近づいていくと、魔力感知のスキルのない私でもその気配を感じることができた。全身に鳥肌が立つ感じだ。子供でもこんな気配なら、成長した竜だとどれだけすごいんだろう。想像もつかない。
『あそこにいるよ』
「あぁ、本当に竜ですね。翠竜の子供ですわ。動いていないようですね」
「うぇ、あれで子供なの? 牛ぐらいあるじゃん。確かにただ寝ている感じでもなさそうね」
そこには、翼を折りたたんで尻尾を体に巻いた子供の竜が寝ていた。ゴツゴツした頭は薄い緑色に光っていてとても綺麗だったが、体の方は赤黒い色をしていた。しばらく様子を見ていたが、一向に動く気配がない。私たちが竜の気配を感じるように、竜からも私たちの気配はわかっているだろう。それでも動かないというか、動けないのではないか?

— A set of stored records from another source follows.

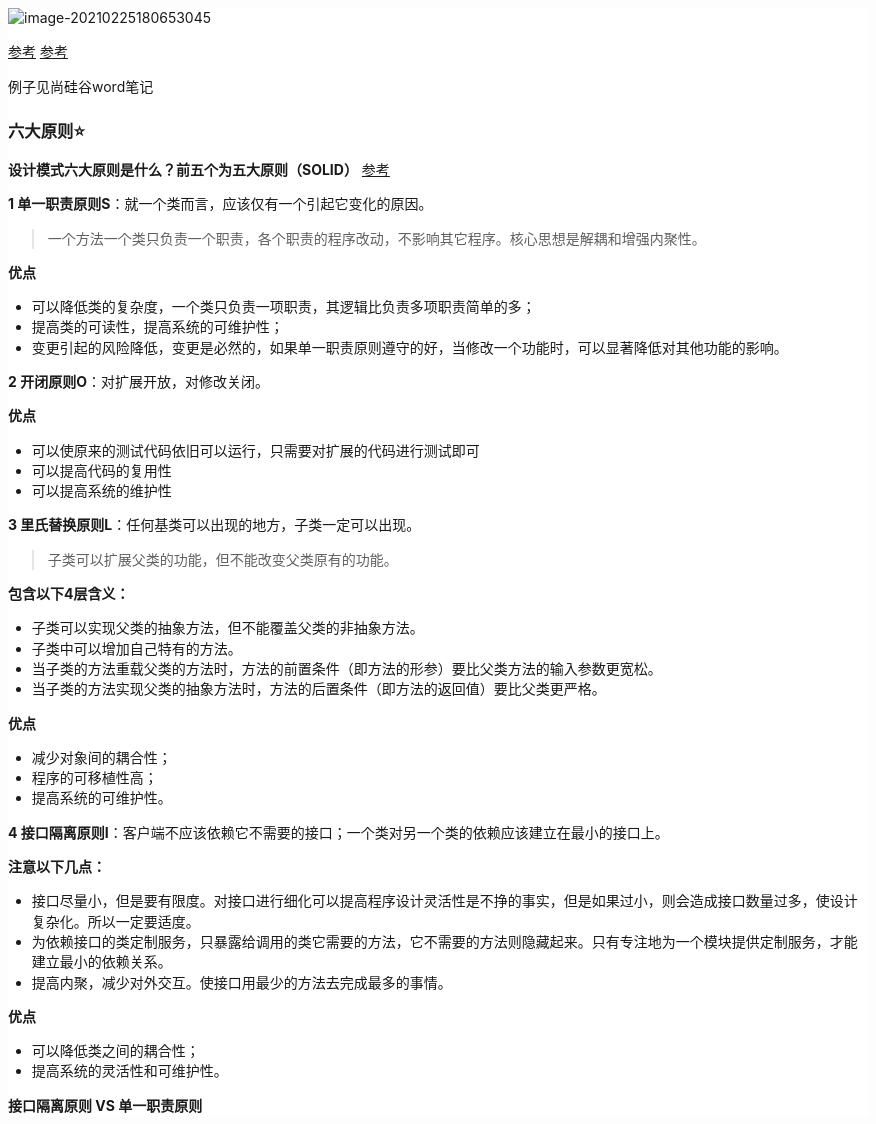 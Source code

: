 ![image-20210225180653045](https://i.loli.net/2021/02/25/Kxe9POwq3u5fMZ2.png)

[参考](https://www.cnblogs.com/dailyprogrammer/articles/12272717.html) [参考](https://segmentfault.com/a/1190000021045217)

例子见尚硅谷word笔记

### 六大原则⭐

**设计模式六大原则是什么？前五个为五大原则（SOLID）** [参考](https://www.jianshu.com/p/93259a886427)

**1 单一职责原则S**：就一个类而言，应该仅有一个引起它变化的原因。

> 一个方法一个类只负责一个职责，各个职责的程序改动，不影响其它程序。核心思想是解耦和增强内聚性。

**优点**

- 可以降低类的复杂度，一个类只负责一项职责，其逻辑比负责多项职责简单的多；
- 提高类的可读性，提高系统的可维护性；
- 变更引起的风险降低，变更是必然的，如果单一职责原则遵守的好，当修改一个功能时，可以显著降低对其他功能的影响。

**2 开闭原则O**：对扩展开放，对修改关闭。

**优点**

- 可以使原来的测试代码依旧可以运行，只需要对扩展的代码进行测试即可
- 可以提高代码的复用性
- 可以提高系统的维护性

**3 里氏替换原则L**：任何基类可以出现的地方，子类一定可以出现。

> 子类可以扩展父类的功能，但不能改变父类原有的功能。

**包含以下4层含义：**

- 子类可以实现父类的抽象方法，但不能覆盖父类的非抽象方法。
- 子类中可以增加自己特有的方法。
- 当子类的方法重载父类的方法时，方法的前置条件（即方法的形参）要比父类方法的输入参数更宽松。
- 当子类的方法实现父类的抽象方法时，方法的后置条件（即方法的返回值）要比父类更严格。

**优点**

- 减少对象间的耦合性；
- 程序的可移植性高；
- 提高系统的可维护性。

**4 接口隔离原则I**：客户端不应该依赖它不需要的接口；一个类对另一个类的依赖应该建立在最小的接口上。

**注意以下几点：**

- 接口尽量小，但是要有限度。对接口进行细化可以提高程序设计灵活性是不挣的事实，但是如果过小，则会造成接口数量过多，使设计复杂化。所以一定要适度。
- 为依赖接口的类定制服务，只暴露给调用的类它需要的方法，它不需要的方法则隐藏起来。只有专注地为一个模块提供定制服务，才能建立最小的依赖关系。
- 提高内聚，减少对外交互。使接口用最少的方法去完成最多的事情。

**优点**

- 可以降低类之间的耦合性；
- 提高系统的灵活性和可维护性。

**接口隔离原则 VS 单一职责原则**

「これでは埒が明かない。私が行ってみるから二人はここで待っていて。念話は通じるもんね」
「そんな! ダメです。一緒に行きましょう」
『僕も行くよ。何かあったら、ルイを引っ張って走るよ!』
「二人とも! ありがとう」
一蓮托生、3人で近づいていく。近づくと体のあちこちから血が流れているのがわかる。これでは動いたらどんどん血が流れてしまうだろう。

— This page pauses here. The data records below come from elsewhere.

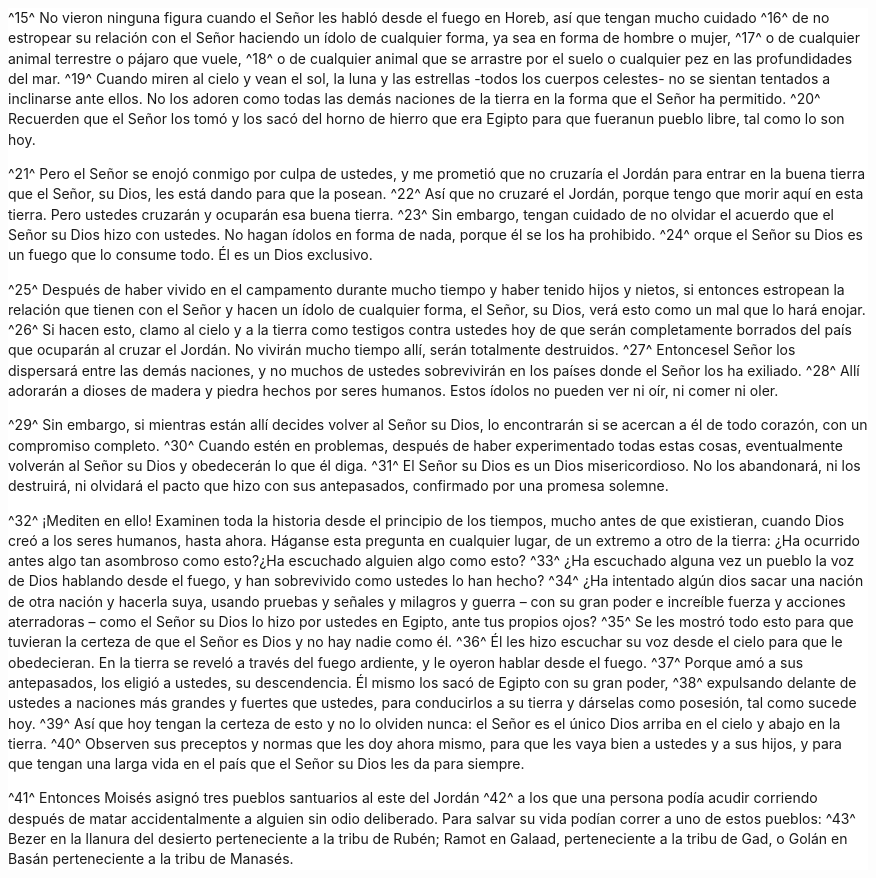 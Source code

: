 ^15^ No vieron ninguna figura cuando el Señor les habló desde el fuego en Horeb, así que tengan mucho cuidado ^16^ de no estropear su relación con el Señor haciendo un ídolo de cualquier forma, ya sea en forma de hombre o mujer, ^17^ o de cualquier animal terrestre o pájaro que vuele, ^18^ o de cualquier animal que se arrastre por el suelo o cualquier pez en las profundidades del mar. ^19^ Cuando miren al cielo y vean el sol, la luna y las estrellas -todos los cuerpos celestes- no se sientan tentados a inclinarse ante ellos. No los adoren como todas las demás naciones de la tierra en la forma que el Señor ha permitido. ^20^ Recuerden que el Señor los tomó y los sacó del horno de hierro que era Egipto para que fueranun pueblo libre, tal como lo son hoy. 

^21^ Pero el Señor se enojó conmigo por culpa de ustedes, y me prometió que no cruzaría el Jordán para entrar en la buena tierra que el Señor, su Dios, les está dando para que la posean. ^22^ Así que no cruzaré el Jordán, porque tengo que morir aquí en esta tierra. Pero ustedes cruzarán y ocuparán esa buena tierra. ^23^ Sin embargo, tengan cuidado de no olvidar el acuerdo que el Señor su Dios hizo con ustedes. No hagan ídolos en forma de nada, porque él se los ha prohibido. ^24^ orque el Señor su Dios es un fuego que lo consume todo. Él es un Dios exclusivo. 

^25^ Después de haber vivido en el campamento durante mucho tiempo y haber tenido hijos y nietos, si entonces estropean la relación que tienen con el Señor y hacen un ídolo de cualquier forma, el Señor, su Dios, verá esto como un mal que lo hará enojar. ^26^ Si hacen esto, clamo al cielo y a la tierra como testigos contra ustedes hoy de que serán completamente borrados del país que ocuparán al cruzar el Jordán. No vivirán mucho tiempo allí, serán totalmente destruidos. ^27^ Entoncesel Señor los dispersará entre las demás naciones, y no muchos de ustedes sobrevivirán en los países donde el Señor los ha exiliado. ^28^ Allí adorarán a dioses de madera y piedra hechos por seres humanos. Estos ídolos no pueden ver ni oír, ni comer ni oler. 

^29^ Sin embargo, si mientras están allí decides volver al Señor su Dios, lo encontrarán si se acercan a él de todo corazón, con un compromiso completo. ^30^ Cuando estén en problemas, después de haber experimentado todas estas cosas, eventualmente volverán al Señor su Dios y obedecerán lo que él diga. ^31^ El Señor su Dios es un Dios misericordioso. No los abandonará, ni los destruirá, ni olvidará el pacto que hizo con sus antepasados, confirmado por una promesa solemne. 

^32^ ¡Mediten en ello! Examinen toda la historia desde el principio de los tiempos, mucho antes de que existieran, cuando Dios creó a los seres humanos, hasta ahora. Háganse esta pregunta en cualquier lugar, de un extremo a otro de la tierra: ¿Ha ocurrido antes algo tan asombroso como esto?¿Ha escuchado alguien algo como esto? ^33^ ¿Ha escuchado alguna vez un pueblo la voz de Dios hablando desde el fuego, y han sobrevivido como ustedes lo han hecho? ^34^ ¿Ha intentado algún dios sacar una nación de otra nación y hacerla suya, usando pruebas y señales y milagros y guerra – con su gran poder e increíble fuerza y acciones aterradoras – como el Señor su Dios lo hizo por ustedes en Egipto, ante tus propios ojos? ^35^ Se les mostró todo esto para que tuvieran la certeza de que el Señor es Dios y no hay nadie como él. ^36^ Él les hizo escuchar su voz desde el cielo para que le obedecieran. En la tierra se reveló a través del fuego ardiente, y le oyeron hablar desde el fuego. ^37^ Porque amó a sus antepasados, los eligió a ustedes, su descendencia. Él mismo los sacó de Egipto con su gran poder, ^38^ expulsando delante de ustedes a naciones más grandes y fuertes que ustedes, para conducirlos a su tierra y dárselas como posesión, tal como sucede hoy. ^39^ Así que hoy tengan la certeza de esto y no lo olviden nunca: el Señor es el único Dios arriba en el cielo y abajo en la tierra. ^40^ Observen sus preceptos y normas que les doy ahora mismo, para que les vaya bien a ustedes y a sus hijos, y para que tengan una larga vida en el país que el Señor su Dios les da para siempre. 

^41^ Entonces Moisés asignó tres pueblos santuarios al este del Jordán ^42^ a los que una persona podía acudir corriendo después de matar accidentalmente a alguien sin odio deliberado. Para salvar su vida podían correr a uno de estos pueblos: ^43^ Bezer en la llanura del desierto perteneciente a la tribu de Rubén; Ramot en Galaad, perteneciente a la tribu de Gad, o Golán en Basán perteneciente a la tribu de Manasés.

「やっぱり瀕死の子供じゃない! この子って治癒魔法で治せる?」
「まだ子供ですから、ルイの魔法が効くと思います。でも弱っていますから回復でも魔力が取られるでしょう。この竜を治すとなるとルイの魔力が本当になくなってしまうかもしれません」
「使い切っちゃうとどうなるの?」
「魔力は、多少でも残っていれば1,2日ぐらいで回復できます。全くなくなってしまうと回復するのがとても遅くなってしまいます。1ヶ月か、ルイの場合魔力が多いので、それ以上かかってしまうかもしれません。ですので、使い切る前に止めることをお勧めします」
「そんなに! 回復が遅くなるのは困るね」
「完全に治さずに、ある程度治癒できれば大丈夫でしょう。その辺りの加減をしてください」
「わかったわ。なるべく頑張ってみるけど、完全には使い切らないと誓うわ」
私は竜に話しかけた。勝手に魔法をかけるのが悪いと思ったからだ。
「これからあなたの傷を治す魔法をかけます。嫌だと思ったら頭を動かしてください」
言葉が通じているかわからないけど、とりあえず伝えて、特に動かなかったから竜の体に両手を当てて魔力を流し込んだ。ゆっくり流し込むつもりだったけれど、途中からどんどんと吸い取られていく。
「す、すごい勢いで魔力が流れて行ってるよ…」
凄まじい量の魔力が私の手から竜に流れて行く。10分くらい流し続けたような感覚だが、実際は1,2分というところだろう。そのうち魔力の流れが収まっていく。頭のいい子だ。竜の方でも私の魔力をコントロールしてくれているようだ。もういいかな。私の魔力がすっからかんになる前に治癒できたみたい。見た目にはさっきまで全身にあった傷がなくなっている。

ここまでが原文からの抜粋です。